__TASK REQUIREMENTS__
Please find every line in the records below that contains the word "begin", and copy it.

INFORMATION SHOWN Start Marker

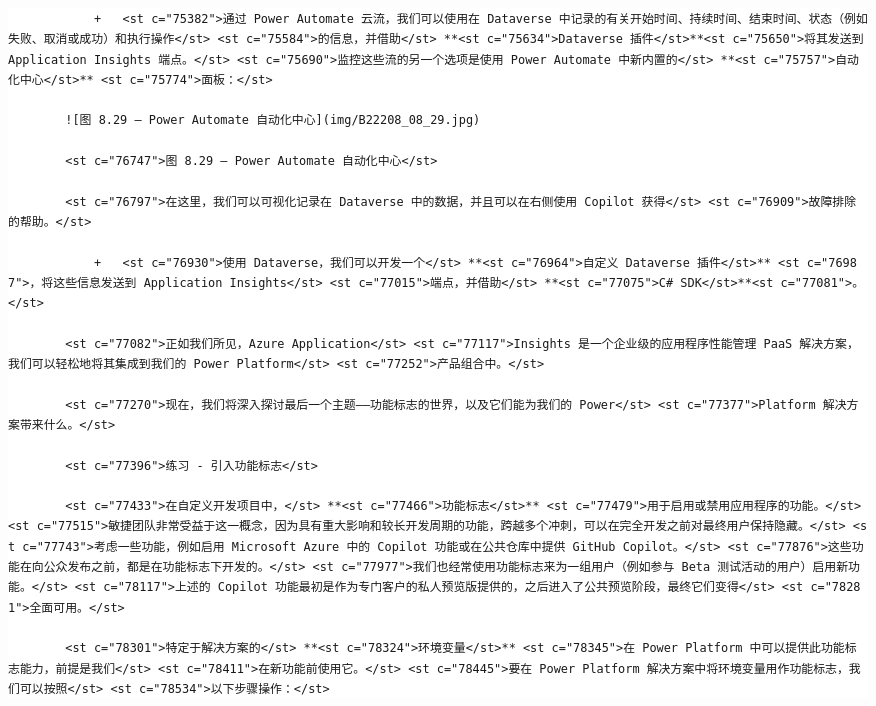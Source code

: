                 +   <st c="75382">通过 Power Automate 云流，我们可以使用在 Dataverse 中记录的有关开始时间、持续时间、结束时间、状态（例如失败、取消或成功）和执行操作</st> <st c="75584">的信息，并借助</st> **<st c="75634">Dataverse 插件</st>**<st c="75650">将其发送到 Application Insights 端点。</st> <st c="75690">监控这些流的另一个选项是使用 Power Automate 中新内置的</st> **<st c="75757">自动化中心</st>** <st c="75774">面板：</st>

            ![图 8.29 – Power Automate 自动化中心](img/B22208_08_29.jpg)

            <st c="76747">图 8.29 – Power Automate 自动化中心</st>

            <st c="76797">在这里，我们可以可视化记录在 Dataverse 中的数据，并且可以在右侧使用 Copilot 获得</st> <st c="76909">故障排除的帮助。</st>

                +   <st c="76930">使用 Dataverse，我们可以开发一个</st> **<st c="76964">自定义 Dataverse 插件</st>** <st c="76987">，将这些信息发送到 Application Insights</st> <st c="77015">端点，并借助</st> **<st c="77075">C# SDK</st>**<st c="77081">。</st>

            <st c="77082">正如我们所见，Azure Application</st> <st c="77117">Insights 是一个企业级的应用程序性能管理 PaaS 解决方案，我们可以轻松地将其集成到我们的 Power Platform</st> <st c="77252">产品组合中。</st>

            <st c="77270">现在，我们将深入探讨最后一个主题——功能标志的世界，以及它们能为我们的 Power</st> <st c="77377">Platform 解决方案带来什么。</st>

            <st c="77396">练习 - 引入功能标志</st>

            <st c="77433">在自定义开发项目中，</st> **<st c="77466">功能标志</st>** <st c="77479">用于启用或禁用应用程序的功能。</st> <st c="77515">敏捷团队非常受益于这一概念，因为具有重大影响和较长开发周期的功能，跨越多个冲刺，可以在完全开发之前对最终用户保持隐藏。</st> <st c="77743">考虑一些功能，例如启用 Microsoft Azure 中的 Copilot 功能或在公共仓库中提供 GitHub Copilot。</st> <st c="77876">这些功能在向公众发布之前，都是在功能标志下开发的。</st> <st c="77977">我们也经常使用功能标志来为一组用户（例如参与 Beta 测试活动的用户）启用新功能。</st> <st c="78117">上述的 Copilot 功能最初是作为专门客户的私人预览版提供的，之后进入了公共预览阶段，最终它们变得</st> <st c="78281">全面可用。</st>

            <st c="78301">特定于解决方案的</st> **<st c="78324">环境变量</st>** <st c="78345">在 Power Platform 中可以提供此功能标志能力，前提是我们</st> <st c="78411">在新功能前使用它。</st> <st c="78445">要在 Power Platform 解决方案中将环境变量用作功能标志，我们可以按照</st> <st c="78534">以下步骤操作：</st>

INFORMATION SHOWN End Marker
INFORMATION SHOWN Start Marker

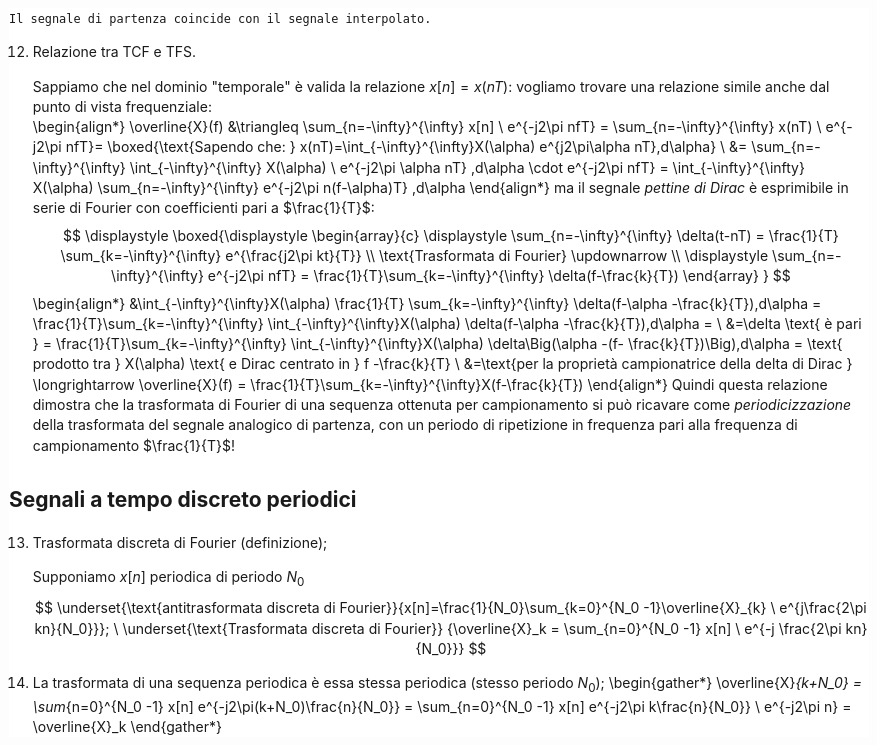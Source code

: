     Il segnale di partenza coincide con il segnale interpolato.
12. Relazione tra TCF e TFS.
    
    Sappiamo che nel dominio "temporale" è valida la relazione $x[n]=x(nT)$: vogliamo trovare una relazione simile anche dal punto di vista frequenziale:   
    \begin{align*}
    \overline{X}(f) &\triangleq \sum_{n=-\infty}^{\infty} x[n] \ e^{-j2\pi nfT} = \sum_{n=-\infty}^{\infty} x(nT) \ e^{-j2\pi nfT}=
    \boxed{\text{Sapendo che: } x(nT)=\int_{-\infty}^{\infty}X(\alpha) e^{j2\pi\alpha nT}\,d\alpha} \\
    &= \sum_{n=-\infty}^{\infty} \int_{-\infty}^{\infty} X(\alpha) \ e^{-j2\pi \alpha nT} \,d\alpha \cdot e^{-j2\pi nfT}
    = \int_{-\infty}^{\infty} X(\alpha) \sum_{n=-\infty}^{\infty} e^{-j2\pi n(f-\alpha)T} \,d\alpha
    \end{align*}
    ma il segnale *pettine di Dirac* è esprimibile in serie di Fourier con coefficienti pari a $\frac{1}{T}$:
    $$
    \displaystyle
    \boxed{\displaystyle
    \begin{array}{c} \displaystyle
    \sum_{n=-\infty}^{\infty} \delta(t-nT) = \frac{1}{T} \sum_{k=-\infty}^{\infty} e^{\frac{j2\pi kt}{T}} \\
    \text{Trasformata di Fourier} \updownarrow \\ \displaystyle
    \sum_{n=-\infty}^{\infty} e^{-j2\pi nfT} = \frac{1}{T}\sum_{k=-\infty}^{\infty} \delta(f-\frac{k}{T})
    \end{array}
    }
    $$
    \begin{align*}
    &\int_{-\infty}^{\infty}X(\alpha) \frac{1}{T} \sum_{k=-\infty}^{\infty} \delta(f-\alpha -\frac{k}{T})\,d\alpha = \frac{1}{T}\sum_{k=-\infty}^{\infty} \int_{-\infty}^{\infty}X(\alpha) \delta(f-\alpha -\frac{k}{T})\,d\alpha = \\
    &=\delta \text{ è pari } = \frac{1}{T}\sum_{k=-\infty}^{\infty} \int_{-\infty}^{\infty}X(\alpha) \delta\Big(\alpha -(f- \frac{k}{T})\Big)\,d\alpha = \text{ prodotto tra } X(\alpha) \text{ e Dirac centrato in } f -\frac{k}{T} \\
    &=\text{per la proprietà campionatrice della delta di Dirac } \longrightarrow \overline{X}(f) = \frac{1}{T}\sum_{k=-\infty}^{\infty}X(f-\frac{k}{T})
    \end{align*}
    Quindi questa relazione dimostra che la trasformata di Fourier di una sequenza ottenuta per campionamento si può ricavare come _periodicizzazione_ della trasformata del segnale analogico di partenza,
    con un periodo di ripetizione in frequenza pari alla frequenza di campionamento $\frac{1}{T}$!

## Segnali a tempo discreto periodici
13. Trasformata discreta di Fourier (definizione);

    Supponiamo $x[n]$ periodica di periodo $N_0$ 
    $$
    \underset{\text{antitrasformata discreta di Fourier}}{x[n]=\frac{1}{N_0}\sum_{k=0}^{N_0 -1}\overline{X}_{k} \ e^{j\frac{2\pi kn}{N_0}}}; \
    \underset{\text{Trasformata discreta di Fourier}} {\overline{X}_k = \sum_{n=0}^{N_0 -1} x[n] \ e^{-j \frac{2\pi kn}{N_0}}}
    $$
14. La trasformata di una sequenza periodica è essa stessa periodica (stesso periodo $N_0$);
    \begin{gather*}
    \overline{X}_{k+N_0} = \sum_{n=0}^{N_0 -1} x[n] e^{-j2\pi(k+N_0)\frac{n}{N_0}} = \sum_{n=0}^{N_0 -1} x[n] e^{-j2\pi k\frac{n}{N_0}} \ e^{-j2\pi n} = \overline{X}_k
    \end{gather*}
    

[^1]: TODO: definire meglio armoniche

INFORMATION SHOWN End Marker

__COMPLETED EXERCISE__
    \begin{align*}
    \begin{array}{c} \displaystyle
    \begin{align*}
    \begin{gather*}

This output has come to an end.